Bats right, bunts left?

This nonsense is part of the preparation for interleague play,
which beginning on June 12 will require American League pitchers
to bat in regular-season games for the first time since the
designated hitter was instituted in '73.

"I just don't want to make a big fool of myself," Brewers
lefthander Scott Karl says. "Batting feels real foreign right
now. There are a lot of cobwebs on my swing."

Judging by the last 10 World Series, during which baseball used
the same format it will employ for interleague play, Karl won't
be alone if he does end up making a fool of himself. American
League pitchers--like their National League counterparts--have
struggled miserably in their World Series plate appearances
(chart, page 76). While many American League pitchers have never
batted in the majors, there are some refugees from the National
League with hitting experience. Of the current American League
pitchers with a minimum of 100 plate appearances, Anaheim's
Allen Watson (.255 career hitter), Detroit's Omar Olivares
(.229) and Cleveland's Orel Hershiser (.214) pose the greatest
threat, while Seattle's Jeff Fassero (.077) and Texas's John
Burkett (.088) are little more than mannequins in batting gloves.

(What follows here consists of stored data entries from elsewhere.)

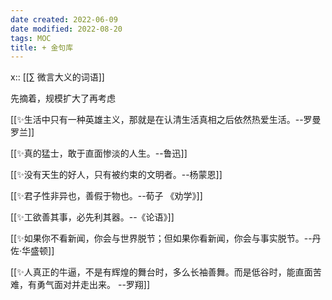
 ```yaml
---
date created: 2022-06-09
date modified: 2022-08-20
tags: MOC
title: + 金句库
---
```


x:: [[∑ 微言大义的词语]]

先摘着，规模扩大了再考虑

[[✨生活中只有一种英雄主义，那就是在认清生活真相之后依然热爱生活。--罗曼罗兰]]

[[✨真的猛士，敢于直面惨淡的人生。--鲁迅]]

[[✨没有天生的好人，只有被约束的文明者。--杨蒙恩]]

[[✨君子性非异也，善假于物也。--荀子 《劝学》]]

[[✨工欲善其事，必先利其器。--《论语》]]

[[✨如果你不看新闻，你会与世界脱节；但如果你看新闻，你会与事实脱节。--丹佐·华盛顿]]

[[✨人真正的牛逼，不是有辉煌的舞台时，多么长袖善舞。而是低谷时，能直面苦难，有勇气面对并走出来。 --罗翔]]
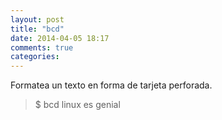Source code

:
 ```yaml
---
layout: post
title: "bcd"
date: 2014-04-05 18:17
comments: true
categories: 
---
```

Formatea un texto en forma de tarjeta perforada.

>$ bcd linux es genial

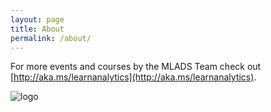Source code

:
 ```yaml
---
layout: page
title: About
permalink: /about/
---
```


For more events and courses by the MLADS Team check out [http://aka.ms/learnanalytics](http://aka.ms/learnanalytics). 

![logo]({{site.baseurl}}/images/hyd_class.jpg)

<!--<div class="mt50"></div>-->

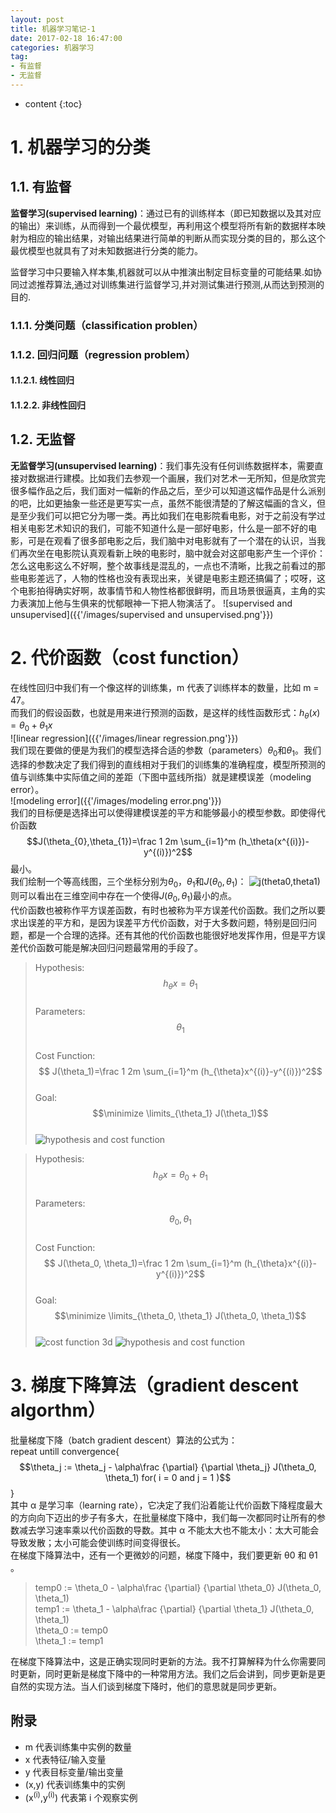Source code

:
 ```yaml
---
layout: post
title: 机器学习笔记-1
date: 2017-02-18 16:47:00 
categories: 机器学习
tag: 
- 有监督
- 无监督
---
```


* content
{:toc}


# 1. 机器学习的分类
## 1.1. 有监督
**监督学习(supervised learning)**：通过已有的训练样本（即已知数据以及其对应的输出）来训练，从而得到一个最优模型，再利用这个模型将所有新的数据样本映射为相应的输出结果，对输出结果进行简单的判断从而实现分类的目的，那么这个最优模型也就具有了对未知数据进行分类的能力。

监督学习中只要输入样本集,机器就可以从中推演出制定目标变量的可能结果.如协同过滤推荐算法,通过对训练集进行监督学习,并对测试集进行预测,从而达到预测的目的.
### 1.1.1. 分类问题（classification problen）
### 1.1.2. 回归问题（regression problem）
#### 1.1.2.1. 线性回归
#### 1.1.2.2. 非线性回归
## 1.2. 无监督
**无监督学习(unsupervised learning)**：我们事先没有任何训练数据样本，需要直接对数据进行建模。比如我们去参观一个画展，我们对艺术一无所知，但是欣赏完很多幅作品之后，我们面对一幅新的作品之后，至少可以知道这幅作品是什么派别的吧，比如更抽象一些还是更写实一点，虽然不能很清楚的了解这幅画的含义，但是至少我们可以把它分为哪一类。再比如我们在电影院看电影，对于之前没有学过相关电影艺术知识的我们，可能不知道什么是一部好电影，什么是一部不好的电影，可是在观看了很多部电影之后，我们脑中对电影就有了一个潜在的认识，当我们再次坐在电影院认真观看新上映的电影时，脑中就会对这部电影产生一个评价：怎么这电影这么不好啊，整个故事线是混乱的，一点也不清晰，比我之前看过的那些电影差远了，人物的性格也没有表现出来，关键是电影主题还搞偏了；哎呀，这个电影拍得确实好啊，故事情节和人物性格都很鲜明，而且场景很逼真，主角的实力表演加上他与生俱来的忧郁眼神一下把人物演活了。
![supervised and unsupervised]({{'/images/supervised and unsupervised.png'}})
# 2. 代价函数（cost function）
在线性回归中我们有一个像这样的训练集，m 代表了训练样本的数量，比如 m = 47。  
而我们的假设函数，也就是用来进行预测的函数，是这样的线性函数形式：$h_{\theta}(x)=\theta_{0}+\theta_{1}x$  
![linear regression]({{'/images/linear regression.png'}})  
我们现在要做的便是为我们的模型选择合适的参数（parameters）$\theta_{0}$和$\theta_{1}$。我们选择的参数决定了我们得到的直线相对于我们的训练集的准确程度，模型所预测的值与训练集中实际值之间的差距（下图中蓝线所指）就是建模误差（modeling error）。   
![modeling error]({{'/images/modeling error.png'}})  
我们的目标便是选择出可以使得建模误差的平方和能够最小的模型参数。即使得代价函数$$J(\theta_{0},\theta_{1})=\frac 1 2m \sum_{i=1}^m (h_\theta(x^{(i)})-y^{(i)})^2$$最小。  
我们绘制一个等高线图，三个坐标分别为$\theta_{0}$，$\theta_{1}$和$J(\theta_{0},\theta_{1})$： 
![j(theta0,theta1)]({{'/images/j(theta0theta1).png'}})  
则可以看出在三维空间中存在一个使得$J(\theta_{0},\theta_{1})$最小的点。  
代价函数也被称作平方误差函数，有时也被称为平方误差代价函数。我们之所以要求出误差的平方和，是因为误差平方代价函数，对于大多数问题，特别是回归问题，都是一个合理的选择。还有其他的代价函数也能很好地发挥作用，但是平方误差代价函数可能是解决回归问题最常用的手段了。  
>Hypothesis:  
$$h_{\theta}x= \theta_1$$  
Parameters:  
$$\theta_1$$  
Cost Function:$$  
J(\theta_1)=\frac 1 2m \sum_{i=1}^m (h_{\theta}x^{(i)}-y^{(i)})^2$$  
Goal:  
$$\minimize \limits_{\theta_1} J(\theta_1)$$  
![hypothesis and cost function]({{'/images/h_j_1.png'}})  

>Hypothesis:  
$$h_{\theta}x=\theta_0 + \theta_1$$  
Parameters:  
$$\theta_0, \theta_1$$  
Cost Function:$$  
J(\theta_0, \theta_1)=\frac 1 2m \sum_{i=1}^m (h_{\theta}x^{(i)}-y^{(i)})^2$$  
Goal:  
$$\minimize \limits_{\theta_0, \theta_1} J(\theta_0, \theta_1)$$  
![cost function 3d]({{'/images/j_3d.png'}})
![hypothesis and cost function]({{'/images/h_j_2.png'}})  
# 3. 梯度下降算法（gradient descent algorthm）
批量梯度下降（batch gradient descent）算法的公式为：  
repeat untill convergence{  
$$\theta_j := \theta_j - \alpha\frac {\partial} {\partial \theta_j} J(\theta_0, \theta_1)     for( i = 0 and j = 1 )$$
}  
其中 α 是学习率（learning rate），它决定了我们沿着能让代价函数下降程度最大的方向向下迈出的步子有多大，在批量梯度下降中，我们每一次都同时让所有的参数减去学习速率乘以代价函数的导数。其中 α 不能太大也不能太小：太大可能会导致发散；太小可能会使训练时间变得很长。  
在梯度下降算法中，还有一个更微妙的问题，梯度下降中，我们要更新 θ0 和 θ1 。  
>temp0 := \theta_0 - \alpha\frac {\partial} {\partial \theta_0} J(\theta_0, \theta_1)  
temp1 := \theta_1 - \alpha\frac {\partial} {\partial \theta_1} J(\theta_0, \theta_1)  
\theta_0 := temp0  
\theta_1 := temp1  

在梯度下降算法中，这是正确实现同时更新的方法。我不打算解释为什么你需要同时更新，同时更新是梯度下降中的一种常用方法。我们之后会讲到，同步更新是更自然的实现方法。当人们谈到梯度下降时，他们的意思就是同步更新。  

## 附录
- m 代表训练集中实例的数量 
- x 代表特征/输入变量 
- y 代表目标变量/输出变量 
- (x,y) 代表训练集中的实例 
- (x<sup>(i)</sup>,y<sup>(i)</sup>) 代表第 i 个观察实例 

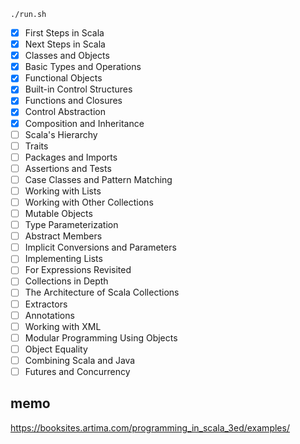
 ```
./run.sh
```

- [x] First Steps in Scala
- [x] Next Steps in Scala
- [x] Classes and Objects
- [x] Basic Types and Operations
- [x] Functional Objects
- [x] Built-in Control Structures
- [x] Functions and Closures
- [x] Control Abstraction
- [x] Composition and Inheritance
- [ ] Scala's Hierarchy
- [ ] Traits
- [ ] Packages and Imports
- [ ] Assertions and Tests
- [ ] Case Classes and Pattern Matching
- [ ] Working with Lists
- [ ] Working with Other Collections
- [ ] Mutable Objects
- [ ] Type Parameterization
- [ ] Abstract Members
- [ ] Implicit Conversions and Parameters
- [ ] Implementing Lists
- [ ] For Expressions Revisited
- [ ] Collections in Depth
- [ ] The Architecture of Scala Collections
- [ ] Extractors
- [ ] Annotations
- [ ] Working with XML
- [ ] Modular Programming Using Objects
- [ ] Object Equality
- [ ] Combining Scala and Java
- [ ] Futures and Concurrency

## memo

https://booksites.artima.com/programming_in_scala_3ed/examples/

Rangers manager Johnny Oates may or may not be alluding to
Burkett when he says that two pitchers on the Texas staff are so
clueless, he would like to avoid sending them up to bat at all
costs. "We've identified them, but we're not naming them," Oates
says. "They're so bad, I won't even let them take batting
practice anymore."


Two months into the '97 season the most surprising team to see
in last place was San Diego, and the most disappointing player
on that team is Greg Vaughn. Having signed a three-year, $15
million contract last winter, Vaughn was hitting just .178 at
week's end and has become a target for the normally mellow
Padres fans. "I'm used to heckling on the road, but to get it at
home, I'd be lying to say that it doesn't bother me," says
Vaughn, who plays leftfield.

These days Vaughn will take his hits any way he can get them. At
week's end he had seven homers and just 13 RBIs, due primarily
to a feeble .094 average with runners in scoring position. Since
coming to San Diego from Milwaukee in a trade last July, Vaughn
was batting just .193 through Sunday and had struck out once in
every 3.7 at bats. It's a real mystery for a guy who hit .280
with 31 home runs and 95 RBIs in 102 games with the Brewers last
season. "It's a humbling game, and he's being humbled," Padres
manager Bruce Bochy says. "He's got the world on his shoulders."

There has been speculation that Vaughn was more comfortable in
the American League, where the breaking ball is more prevalent,
or that he is best suited to be a designated hitter. But the
facts are that Vaughn has never hit higher than .267 in any full
season, and he has always been prone to slumps. Padres hitting
coach Merv Rettenmund believes Vaughn's troubles are mechanical,
advising him that he isn't planting his left foot quickly enough
when striding into the ball. Says Rettenmund, "When you're
swinging the way he has been, it's not the pitcher."

Alas, Vaughn has not been the Padres' only concern. The team has
already lost 176 game days to the disabled list, more than half
of the time it lost all last season. San Diego has placed 11
players on the DL, including third baseman Ken Caminiti, '96
National League MVP; outfielders Steve Finley and Rickey
Henderson; first baseman Wally Joyner; and the team's top two
starting pitchers, Joey Hamilton and Andy Ashby. "The key for us
is getting everyone healthy," says Caminiti, who at week's end
was sidelined with a strained right hamstring. "You hate to put
yourself in a hole that's impossible to get out of. We're not
there, but it's as deep as I want to go."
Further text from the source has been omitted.